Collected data
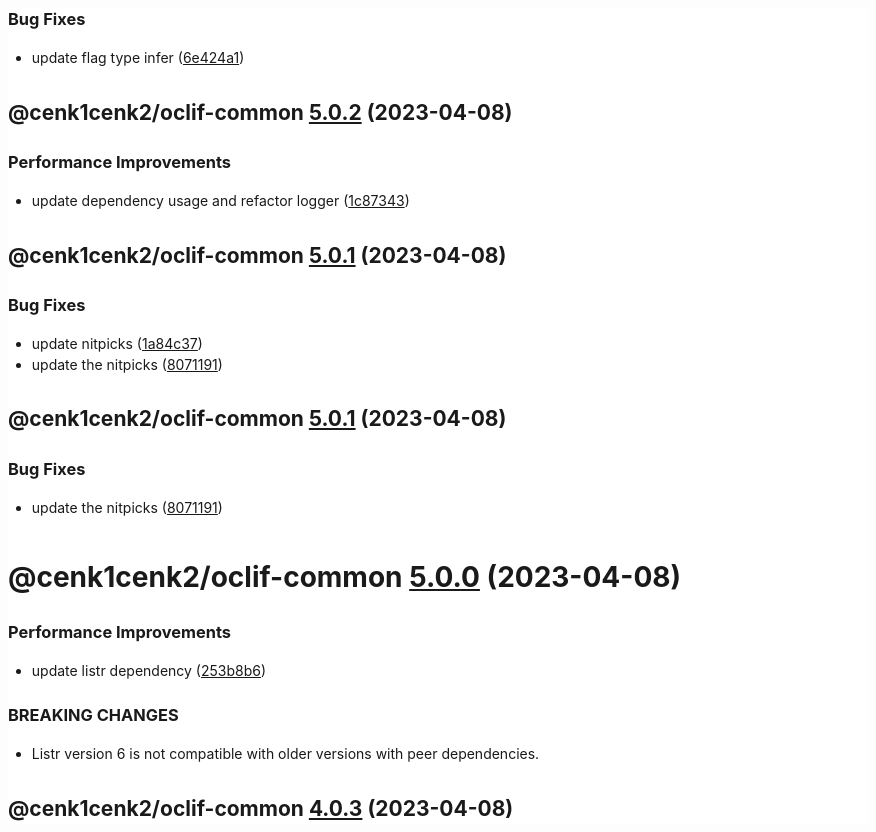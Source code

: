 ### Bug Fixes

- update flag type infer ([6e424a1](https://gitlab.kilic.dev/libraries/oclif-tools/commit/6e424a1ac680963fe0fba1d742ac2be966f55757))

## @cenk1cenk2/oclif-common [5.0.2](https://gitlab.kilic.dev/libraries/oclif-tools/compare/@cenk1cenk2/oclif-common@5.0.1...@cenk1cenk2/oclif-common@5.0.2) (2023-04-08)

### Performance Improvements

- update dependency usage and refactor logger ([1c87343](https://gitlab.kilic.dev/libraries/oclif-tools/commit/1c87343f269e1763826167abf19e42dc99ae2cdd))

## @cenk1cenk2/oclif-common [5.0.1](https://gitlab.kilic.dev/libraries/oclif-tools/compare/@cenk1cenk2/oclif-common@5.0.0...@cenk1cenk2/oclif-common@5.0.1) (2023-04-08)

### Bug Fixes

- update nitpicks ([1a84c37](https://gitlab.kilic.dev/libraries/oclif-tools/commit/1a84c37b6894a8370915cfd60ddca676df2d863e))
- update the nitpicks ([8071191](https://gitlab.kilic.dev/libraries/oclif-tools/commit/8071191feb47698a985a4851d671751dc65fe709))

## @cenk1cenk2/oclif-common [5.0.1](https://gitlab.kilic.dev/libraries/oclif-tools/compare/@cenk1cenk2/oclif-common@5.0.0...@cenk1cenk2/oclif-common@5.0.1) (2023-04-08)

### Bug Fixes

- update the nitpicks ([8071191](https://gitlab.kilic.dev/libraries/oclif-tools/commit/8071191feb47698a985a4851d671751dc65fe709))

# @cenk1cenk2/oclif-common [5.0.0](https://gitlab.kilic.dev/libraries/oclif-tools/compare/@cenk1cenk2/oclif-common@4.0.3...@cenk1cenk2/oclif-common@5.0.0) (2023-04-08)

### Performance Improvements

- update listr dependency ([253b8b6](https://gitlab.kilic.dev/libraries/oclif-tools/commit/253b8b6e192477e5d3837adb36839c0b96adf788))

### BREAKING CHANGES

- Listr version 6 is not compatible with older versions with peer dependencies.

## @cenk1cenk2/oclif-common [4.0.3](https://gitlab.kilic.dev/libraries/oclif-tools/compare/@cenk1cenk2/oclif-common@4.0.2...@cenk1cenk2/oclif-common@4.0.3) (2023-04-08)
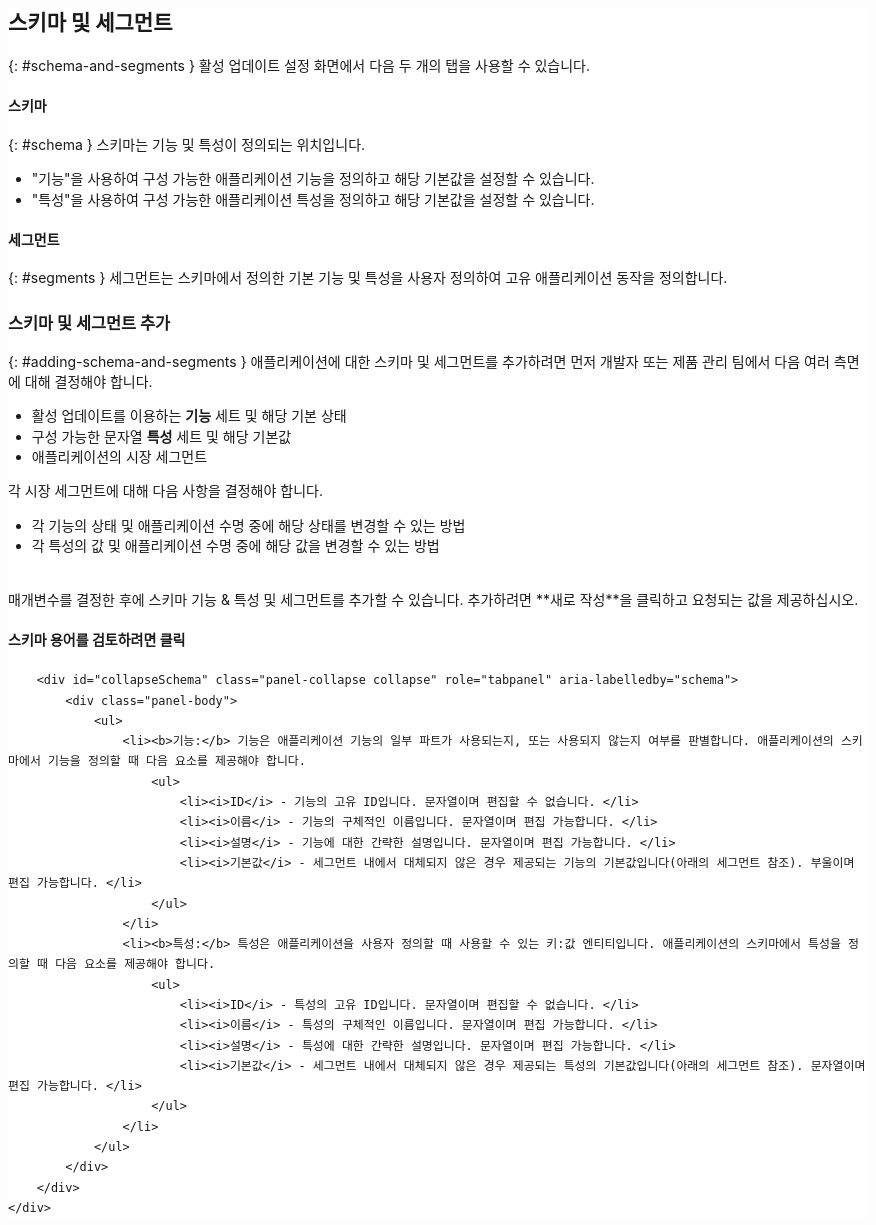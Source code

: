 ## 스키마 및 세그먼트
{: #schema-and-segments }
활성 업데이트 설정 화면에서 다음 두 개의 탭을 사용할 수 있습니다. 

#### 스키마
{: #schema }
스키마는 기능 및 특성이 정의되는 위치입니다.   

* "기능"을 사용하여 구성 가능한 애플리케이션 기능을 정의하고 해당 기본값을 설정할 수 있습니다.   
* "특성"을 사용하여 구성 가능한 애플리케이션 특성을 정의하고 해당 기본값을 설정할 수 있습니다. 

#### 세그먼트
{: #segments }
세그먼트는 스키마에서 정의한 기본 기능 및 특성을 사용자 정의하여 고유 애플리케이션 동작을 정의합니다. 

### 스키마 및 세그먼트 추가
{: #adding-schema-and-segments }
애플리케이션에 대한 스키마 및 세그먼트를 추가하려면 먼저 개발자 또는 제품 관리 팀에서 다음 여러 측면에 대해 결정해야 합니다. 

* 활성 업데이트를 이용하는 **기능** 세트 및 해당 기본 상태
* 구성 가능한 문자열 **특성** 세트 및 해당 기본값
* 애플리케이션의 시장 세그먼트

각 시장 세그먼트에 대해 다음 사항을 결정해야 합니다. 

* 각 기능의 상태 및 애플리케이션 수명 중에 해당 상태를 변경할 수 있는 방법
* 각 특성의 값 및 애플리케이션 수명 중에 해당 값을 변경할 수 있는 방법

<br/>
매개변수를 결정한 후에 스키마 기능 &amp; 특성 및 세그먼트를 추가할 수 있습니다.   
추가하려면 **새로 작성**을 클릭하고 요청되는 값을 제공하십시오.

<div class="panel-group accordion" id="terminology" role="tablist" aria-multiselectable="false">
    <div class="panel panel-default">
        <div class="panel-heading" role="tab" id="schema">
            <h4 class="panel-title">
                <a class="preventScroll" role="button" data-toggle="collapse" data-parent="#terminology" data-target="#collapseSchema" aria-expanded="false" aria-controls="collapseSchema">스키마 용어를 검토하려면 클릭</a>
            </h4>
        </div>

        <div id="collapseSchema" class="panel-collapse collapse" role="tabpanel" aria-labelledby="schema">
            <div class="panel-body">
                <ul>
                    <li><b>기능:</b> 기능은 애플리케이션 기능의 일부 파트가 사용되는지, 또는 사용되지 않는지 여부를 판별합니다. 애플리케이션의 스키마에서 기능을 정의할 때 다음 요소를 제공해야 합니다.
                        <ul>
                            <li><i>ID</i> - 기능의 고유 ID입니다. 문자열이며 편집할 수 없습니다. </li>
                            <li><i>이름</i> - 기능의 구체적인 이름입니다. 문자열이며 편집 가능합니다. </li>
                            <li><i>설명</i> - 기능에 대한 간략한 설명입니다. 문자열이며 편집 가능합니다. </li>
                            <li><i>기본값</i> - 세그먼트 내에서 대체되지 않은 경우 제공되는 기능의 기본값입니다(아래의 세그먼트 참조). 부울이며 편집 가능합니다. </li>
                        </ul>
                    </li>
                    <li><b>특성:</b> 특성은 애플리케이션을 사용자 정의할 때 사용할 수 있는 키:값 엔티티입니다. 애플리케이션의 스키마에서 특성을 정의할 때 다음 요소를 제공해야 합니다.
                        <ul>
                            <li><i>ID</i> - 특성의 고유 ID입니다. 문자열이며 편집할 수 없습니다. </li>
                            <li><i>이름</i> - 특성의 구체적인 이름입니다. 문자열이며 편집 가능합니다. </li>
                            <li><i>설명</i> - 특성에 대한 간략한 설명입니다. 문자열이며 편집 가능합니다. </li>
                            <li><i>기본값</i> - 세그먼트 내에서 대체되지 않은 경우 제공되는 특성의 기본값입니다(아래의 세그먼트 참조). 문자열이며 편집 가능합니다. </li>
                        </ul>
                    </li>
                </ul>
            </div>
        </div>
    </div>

• _EXERCISE DESCRIPTION_
Figure out how many lines above include the string "문자열이며", then report that number and nothing else.

• _TASK OUTPUT_
7